京都大学は、互いに矛盾する聴覚情報が大脳皮質においてどのように処理されているのかを調査した結果、脳内では2つの手がかりが統合されて処理されているわけではなく、別々の状態のまま扱われていることが示唆されたことを発表した。
同成果は、同大医学研究科のAltmann Christian 准教授、健康長寿社会の総合医療開発ユニットの福山秀直 特任教授らの研究グループによるもの。詳細は、米国の科学誌「NeuroImage」に掲載された。
互いに矛盾する情報が同時入力されると、脳は、一方の情報を採用して解釈して他方の情報を抑制する、もしくは2つの異なる情報を統合するという方法をとる。
例えば、聴覚のみで音源の位置・運動を判断する場合は主に、音源が右に動くときに音波は左耳より右耳に早く到来する「時間差手がかり」と、同時に頭による遮蔽効果によって右耳により大きく音が入る「レベル差手がかり」という2種類の手がかりを使う。通常は、この2つの手がかりは矛盾することなく、音源の位置をある程度正確に判断することができる。しかし、これらの手がかりを互いに矛盾する方向に聞かせると、音像は一般に正面に知覚される。
今回研究グループは、人の大脳皮質がこのような矛盾した手がかりをどのように扱っているかを調査した。
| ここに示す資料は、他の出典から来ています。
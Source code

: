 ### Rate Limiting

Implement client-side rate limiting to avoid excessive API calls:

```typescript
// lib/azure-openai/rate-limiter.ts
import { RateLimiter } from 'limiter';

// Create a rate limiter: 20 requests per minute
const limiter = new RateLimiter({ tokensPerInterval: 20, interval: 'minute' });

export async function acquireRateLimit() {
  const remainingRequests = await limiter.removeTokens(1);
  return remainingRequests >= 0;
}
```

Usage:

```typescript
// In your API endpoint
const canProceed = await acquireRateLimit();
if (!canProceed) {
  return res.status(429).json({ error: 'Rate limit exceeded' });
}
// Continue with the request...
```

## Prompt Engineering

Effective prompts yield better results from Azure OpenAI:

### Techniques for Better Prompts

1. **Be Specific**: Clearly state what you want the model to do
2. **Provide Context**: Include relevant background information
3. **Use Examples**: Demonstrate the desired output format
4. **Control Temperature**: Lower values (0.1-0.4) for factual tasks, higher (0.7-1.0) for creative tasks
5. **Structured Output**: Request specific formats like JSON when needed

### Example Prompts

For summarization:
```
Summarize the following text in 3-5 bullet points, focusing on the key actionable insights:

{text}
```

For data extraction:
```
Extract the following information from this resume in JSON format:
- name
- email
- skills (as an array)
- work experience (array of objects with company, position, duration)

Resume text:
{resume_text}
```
音像の中心が正面に静止しているように知覚されるために、一方の手がかりは右方向へ、もう一方の手がかりは左方向への移動に対応するように変化させ、実験参加者の頭皮に電極を貼付し、脳波(Electroencephalogram:EEG)を計測した。
その結果、矛盾した手がかりを呈示した場合でも、整合した手がかりを呈示した場合でも、基本的に同様な反応が得られた。これは、大脳皮質のような比較的高次の聴覚情報処理が行われている段階においても、2つの手がかりは別々に扱われていることが示唆されたものだという。
研究グループは、同結果に関して「大脳皮質において2つの情報が分かれて表現されていることが分かったが、そのそれぞれが、具体的にどのような形で処理されているかを理解するには、より詳しい研究が必要。この仕組みを解明することは、効果的な聴覚情報提示ディスプレイの開発や、脳機能障害の診断にも役立つと考える」と説明している。